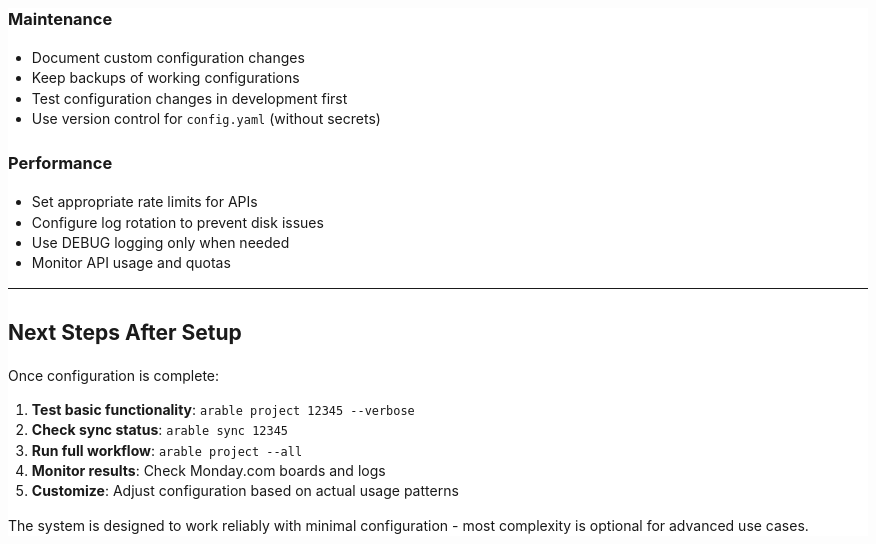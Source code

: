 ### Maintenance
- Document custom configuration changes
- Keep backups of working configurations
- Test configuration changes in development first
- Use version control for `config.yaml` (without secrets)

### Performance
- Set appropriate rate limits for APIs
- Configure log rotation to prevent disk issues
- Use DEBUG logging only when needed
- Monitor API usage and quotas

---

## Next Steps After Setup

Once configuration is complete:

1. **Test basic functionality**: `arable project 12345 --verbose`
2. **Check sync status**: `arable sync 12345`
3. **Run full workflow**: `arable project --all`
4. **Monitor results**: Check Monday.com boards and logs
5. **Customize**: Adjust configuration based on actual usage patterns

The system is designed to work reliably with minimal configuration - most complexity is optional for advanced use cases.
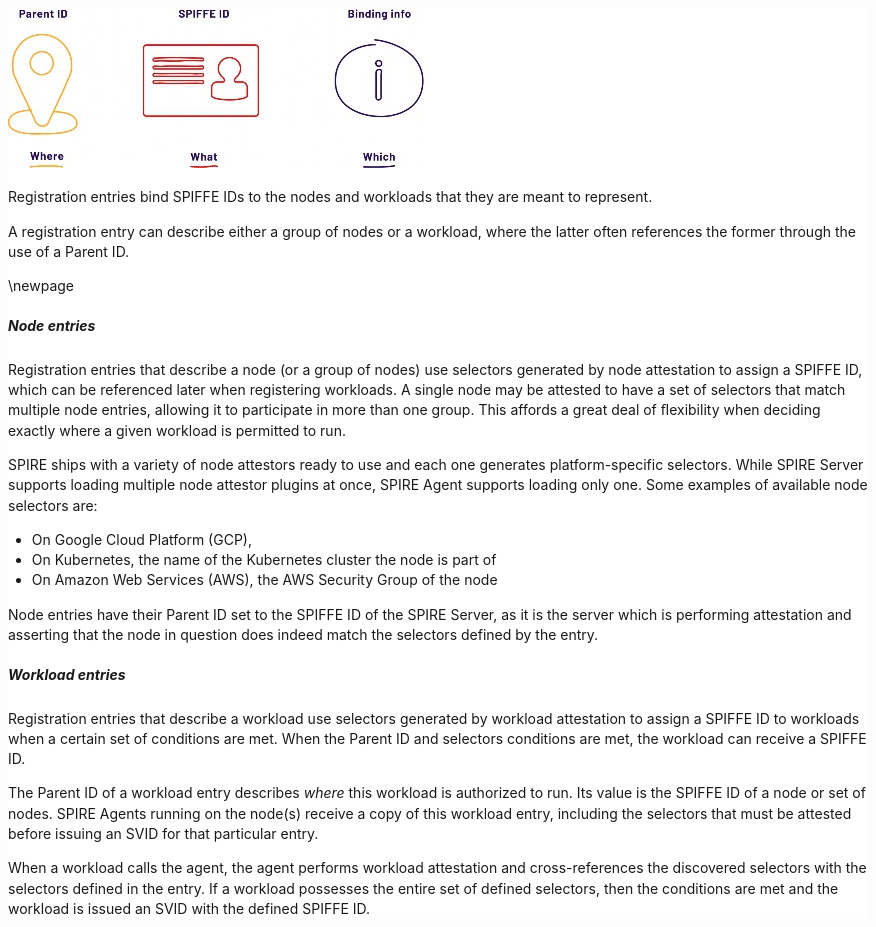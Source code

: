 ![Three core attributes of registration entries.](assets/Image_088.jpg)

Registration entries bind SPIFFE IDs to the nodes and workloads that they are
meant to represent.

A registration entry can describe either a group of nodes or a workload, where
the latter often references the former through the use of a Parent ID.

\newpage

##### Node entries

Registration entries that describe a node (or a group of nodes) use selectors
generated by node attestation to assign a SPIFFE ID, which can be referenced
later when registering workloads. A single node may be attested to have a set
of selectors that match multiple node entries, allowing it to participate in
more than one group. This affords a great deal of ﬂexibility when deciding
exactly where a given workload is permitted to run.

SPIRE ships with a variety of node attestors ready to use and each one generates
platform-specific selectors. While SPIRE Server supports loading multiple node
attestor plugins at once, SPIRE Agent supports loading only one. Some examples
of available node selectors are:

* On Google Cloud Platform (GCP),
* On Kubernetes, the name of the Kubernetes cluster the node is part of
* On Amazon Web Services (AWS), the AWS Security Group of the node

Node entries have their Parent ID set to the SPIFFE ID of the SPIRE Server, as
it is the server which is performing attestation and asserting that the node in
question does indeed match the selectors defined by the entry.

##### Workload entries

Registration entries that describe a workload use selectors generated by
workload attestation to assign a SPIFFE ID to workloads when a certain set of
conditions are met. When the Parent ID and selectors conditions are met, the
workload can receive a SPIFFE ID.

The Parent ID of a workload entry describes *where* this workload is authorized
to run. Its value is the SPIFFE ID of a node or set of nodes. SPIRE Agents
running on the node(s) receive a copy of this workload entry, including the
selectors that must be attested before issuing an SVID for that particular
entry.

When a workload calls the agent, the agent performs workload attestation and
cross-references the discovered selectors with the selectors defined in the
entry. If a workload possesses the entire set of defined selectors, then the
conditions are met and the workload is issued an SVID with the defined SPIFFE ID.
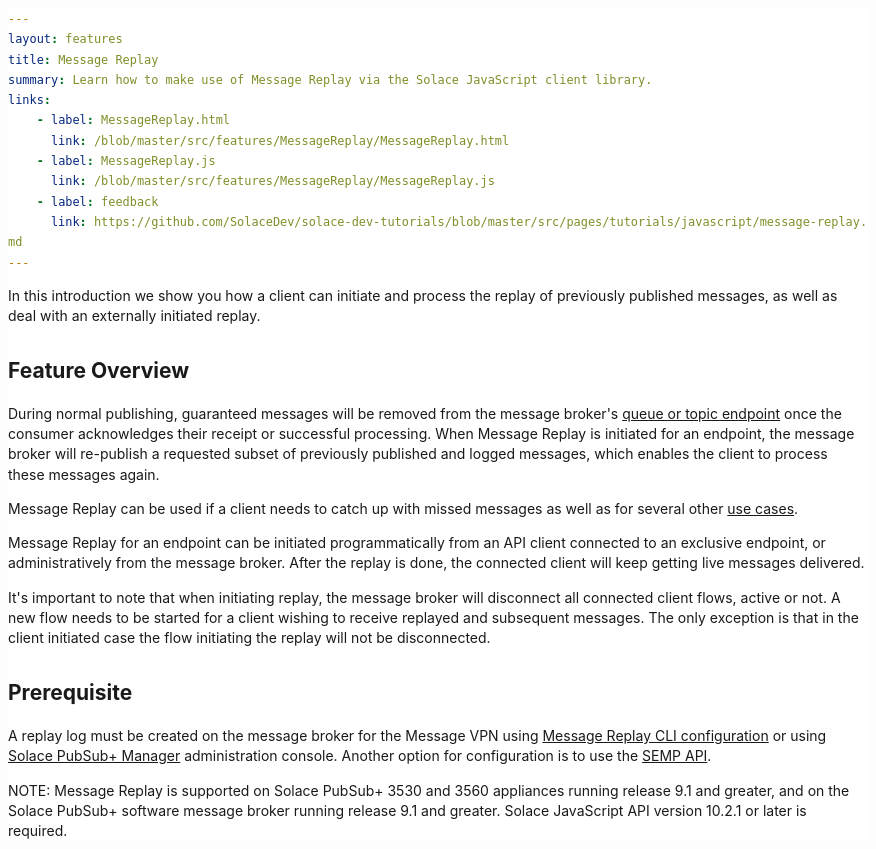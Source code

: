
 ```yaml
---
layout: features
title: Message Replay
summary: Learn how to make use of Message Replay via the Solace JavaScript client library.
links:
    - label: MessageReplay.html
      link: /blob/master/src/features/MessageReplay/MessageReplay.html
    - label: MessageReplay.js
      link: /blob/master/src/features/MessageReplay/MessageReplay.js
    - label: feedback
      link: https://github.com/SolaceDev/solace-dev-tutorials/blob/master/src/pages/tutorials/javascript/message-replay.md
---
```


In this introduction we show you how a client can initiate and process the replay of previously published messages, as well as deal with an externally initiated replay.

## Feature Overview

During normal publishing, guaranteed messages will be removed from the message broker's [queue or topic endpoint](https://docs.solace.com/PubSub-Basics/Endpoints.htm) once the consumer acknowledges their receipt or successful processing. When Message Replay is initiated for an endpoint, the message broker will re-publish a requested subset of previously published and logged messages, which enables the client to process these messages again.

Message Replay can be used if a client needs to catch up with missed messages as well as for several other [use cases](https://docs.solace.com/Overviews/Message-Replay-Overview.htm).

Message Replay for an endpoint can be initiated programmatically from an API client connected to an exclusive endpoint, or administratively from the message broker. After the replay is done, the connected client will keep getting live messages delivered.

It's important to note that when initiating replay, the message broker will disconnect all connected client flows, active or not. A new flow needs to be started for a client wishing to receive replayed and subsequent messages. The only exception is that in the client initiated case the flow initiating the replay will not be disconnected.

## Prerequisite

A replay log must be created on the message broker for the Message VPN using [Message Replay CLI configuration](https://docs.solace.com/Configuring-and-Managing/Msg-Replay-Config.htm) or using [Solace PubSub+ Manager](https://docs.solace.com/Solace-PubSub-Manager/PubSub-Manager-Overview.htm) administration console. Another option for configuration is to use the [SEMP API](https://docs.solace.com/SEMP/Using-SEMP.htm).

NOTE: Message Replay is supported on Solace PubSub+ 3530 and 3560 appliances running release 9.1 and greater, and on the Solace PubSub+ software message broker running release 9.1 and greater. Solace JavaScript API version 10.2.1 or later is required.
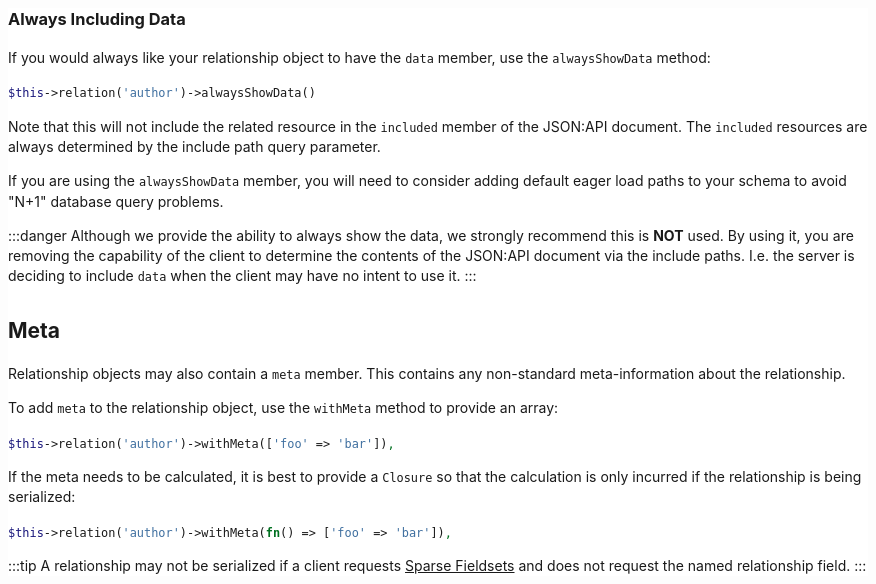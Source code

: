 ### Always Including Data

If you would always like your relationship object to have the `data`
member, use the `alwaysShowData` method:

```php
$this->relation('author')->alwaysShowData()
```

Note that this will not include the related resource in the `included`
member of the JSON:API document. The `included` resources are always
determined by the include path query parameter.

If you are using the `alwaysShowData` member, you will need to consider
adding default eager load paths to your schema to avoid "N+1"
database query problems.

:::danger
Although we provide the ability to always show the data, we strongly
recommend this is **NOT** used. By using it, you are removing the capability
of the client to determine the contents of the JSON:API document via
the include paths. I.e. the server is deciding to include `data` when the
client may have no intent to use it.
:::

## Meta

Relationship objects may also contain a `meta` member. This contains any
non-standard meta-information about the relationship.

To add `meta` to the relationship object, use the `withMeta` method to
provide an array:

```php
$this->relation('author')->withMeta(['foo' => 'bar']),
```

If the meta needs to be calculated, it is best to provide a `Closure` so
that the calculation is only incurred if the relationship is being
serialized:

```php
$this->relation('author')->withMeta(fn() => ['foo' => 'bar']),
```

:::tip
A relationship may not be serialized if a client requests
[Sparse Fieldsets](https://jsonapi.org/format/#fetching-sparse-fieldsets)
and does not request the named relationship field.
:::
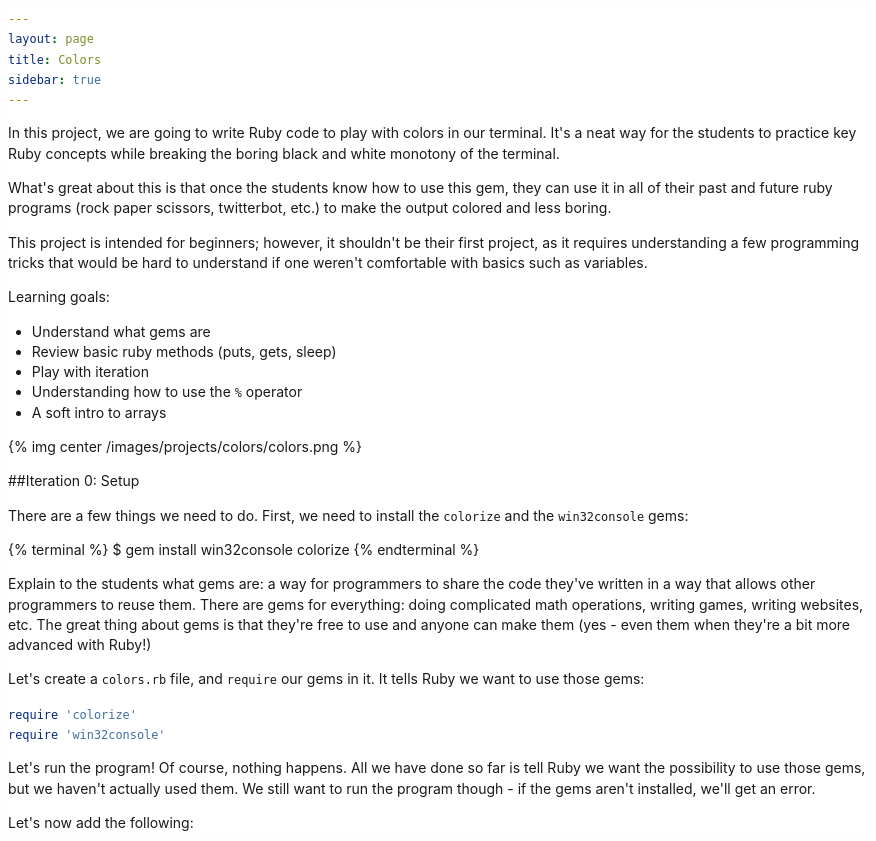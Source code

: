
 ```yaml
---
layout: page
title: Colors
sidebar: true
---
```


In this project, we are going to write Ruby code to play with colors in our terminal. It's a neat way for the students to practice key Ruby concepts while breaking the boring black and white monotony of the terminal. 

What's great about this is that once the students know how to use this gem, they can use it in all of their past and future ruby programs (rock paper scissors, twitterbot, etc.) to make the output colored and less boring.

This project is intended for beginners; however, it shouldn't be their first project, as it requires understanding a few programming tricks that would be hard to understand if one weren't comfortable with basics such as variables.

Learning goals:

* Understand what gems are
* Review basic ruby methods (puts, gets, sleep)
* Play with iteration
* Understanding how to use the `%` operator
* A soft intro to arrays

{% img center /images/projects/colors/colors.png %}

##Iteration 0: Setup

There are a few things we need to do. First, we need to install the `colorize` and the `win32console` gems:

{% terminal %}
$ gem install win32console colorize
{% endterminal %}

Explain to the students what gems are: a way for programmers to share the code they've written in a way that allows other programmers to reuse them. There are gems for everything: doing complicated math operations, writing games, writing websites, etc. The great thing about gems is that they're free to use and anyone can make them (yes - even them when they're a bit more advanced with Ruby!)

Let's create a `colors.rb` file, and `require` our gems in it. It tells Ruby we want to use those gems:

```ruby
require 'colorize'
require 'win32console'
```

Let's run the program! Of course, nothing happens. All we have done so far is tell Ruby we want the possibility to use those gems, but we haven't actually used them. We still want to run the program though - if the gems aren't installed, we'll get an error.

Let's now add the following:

= = =

TASK ITEM: Would you quote everything above from the line containing "The Parent ID of" down to the line containing "When a workload"? Include both of those lines and nothing else.

ANSWER TO THIS PROBLEM:
The Parent ID of a workload entry describes *where* this workload is authorized
to run. Its value is the SPIFFE ID of a node or set of nodes. SPIRE Agents
running on the node(s) receive a copy of this workload entry, including the
selectors that must be attested before issuing an SVID for that particular
entry.

When a workload calls the agent, the agent performs workload attestation and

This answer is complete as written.